Is it true, and i case of it being true, how can I show that:

(1) $\lambda_1x_1 +\cdots+\lambda_kx_k = \max\{x_1,\cdots,x_k\}$

(2) $\sum_{i=1}^{k}\lambda_i = 1$ and $\lambda_i \in (0 ,1] $ for $i = 1,\cdots, k$

Implies that $x_1 = x_2 = \cdots = x_k$ ?

3 Answers3

2

Let $M= \max \{x_k \;|\; k=1,2,\dots ,n\}$. Then: $$x_k \le M$$ $$\lambda_k x_k \le \lambda_k M$$ $$\sum_{k=1}^{n} \lambda_k x_k \le \sum_{k=1}^{n} \lambda_k M = M$$

For the last inequality to turn into an equality, all the previous inequalities must be equalities as well (since any one strict inequality would cause the last one to be strict, too). Therefore $x_k = M$ for all $k=1,2, \dots,n$.

dxiv
  • 76,497
1

Let $x_1 = max\{x_1, x_2, \cdots, x_k\}$.

Then we have that

$$ \lambda_1x_1 + \lambda_2x_2 + \cdots \lambda_kx_k = x_1 \\ \lambda_1 + \lambda_2 + \cdots + \lambda_k = 1 $$

$$ \lambda_1x_1 + \lambda_2x_2 + \cdots \lambda_kx_k = x_1 \ (1) \\ \lambda_1x_1 + \lambda_2x_1 + \cdots + \lambda_kx_1 = x_1 \ (2). $$ Take $(1) - (2)$ to get that

$$ \lambda_2 (x_2-x_1) + \lambda_3 (x_3 - x_1) + \cdots + \lambda_k (x_k - x_1) = 0. $$

which can be written as

$$ \sum_{i=2}^{k} \lambda_i (x_i - x_1) = 0. $$

Since $\lambda_i > 0$ and $x_i - x_1 \leq 0$ we have that $\lambda_i (x_i - x_1) \leq 0$. From where we conclude that $\lambda_i (x_i - x_1) = 0$.

Olba12
  • 2,579
1

You must mean $\lambda_i> 0,$ not $\lambda_i\ne 0,$ otherwise it's false.

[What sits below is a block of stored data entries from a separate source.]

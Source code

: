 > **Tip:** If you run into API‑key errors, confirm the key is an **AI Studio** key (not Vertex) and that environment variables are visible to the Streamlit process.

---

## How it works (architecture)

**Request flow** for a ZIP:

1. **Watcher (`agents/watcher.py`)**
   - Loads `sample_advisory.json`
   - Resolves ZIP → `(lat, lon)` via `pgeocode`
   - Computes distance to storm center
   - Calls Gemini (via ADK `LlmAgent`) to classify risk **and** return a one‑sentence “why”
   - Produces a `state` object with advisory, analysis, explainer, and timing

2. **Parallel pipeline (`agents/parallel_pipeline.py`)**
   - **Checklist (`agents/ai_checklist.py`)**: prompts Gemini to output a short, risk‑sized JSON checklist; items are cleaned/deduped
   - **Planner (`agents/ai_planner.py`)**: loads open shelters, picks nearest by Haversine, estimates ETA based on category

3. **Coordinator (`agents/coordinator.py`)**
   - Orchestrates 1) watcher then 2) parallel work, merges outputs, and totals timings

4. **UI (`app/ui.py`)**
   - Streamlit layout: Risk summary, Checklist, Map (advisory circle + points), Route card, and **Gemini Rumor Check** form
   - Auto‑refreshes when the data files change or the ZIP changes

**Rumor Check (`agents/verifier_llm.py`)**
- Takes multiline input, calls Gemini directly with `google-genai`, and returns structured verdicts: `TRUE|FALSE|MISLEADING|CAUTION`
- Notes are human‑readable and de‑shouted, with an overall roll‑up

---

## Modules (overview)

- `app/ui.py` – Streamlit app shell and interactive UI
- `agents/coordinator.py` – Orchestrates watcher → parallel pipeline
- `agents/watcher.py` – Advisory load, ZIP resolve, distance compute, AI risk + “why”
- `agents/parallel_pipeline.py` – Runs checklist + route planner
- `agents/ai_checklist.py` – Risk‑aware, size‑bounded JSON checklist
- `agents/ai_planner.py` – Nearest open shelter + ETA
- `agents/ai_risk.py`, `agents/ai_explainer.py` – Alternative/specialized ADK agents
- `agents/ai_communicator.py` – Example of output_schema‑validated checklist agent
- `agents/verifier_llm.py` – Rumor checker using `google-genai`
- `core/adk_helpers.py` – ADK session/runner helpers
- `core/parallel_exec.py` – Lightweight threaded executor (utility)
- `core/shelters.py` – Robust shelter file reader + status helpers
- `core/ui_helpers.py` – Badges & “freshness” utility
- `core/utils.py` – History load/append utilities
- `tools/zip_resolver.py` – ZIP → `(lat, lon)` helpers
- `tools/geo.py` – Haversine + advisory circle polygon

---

Let $M=\max (x_1,..,x_n).$ For each $i$ we have $$(1)\quad \lambda_i x_i\leq \lambda_iM.$$ Therefore $$(2) \quad \sum_{i=1}^n\lambda_i x_i\leq \sum_{i=1}^n\lambda_iM.$$ But if $x_i<M$ for any $i,$ we have strict inequality in (1) for that $i, $ and therefore strict inequality in (2). But the hypothesis is that we have equality in (2). Therefore $x_i=M$ for every $i.$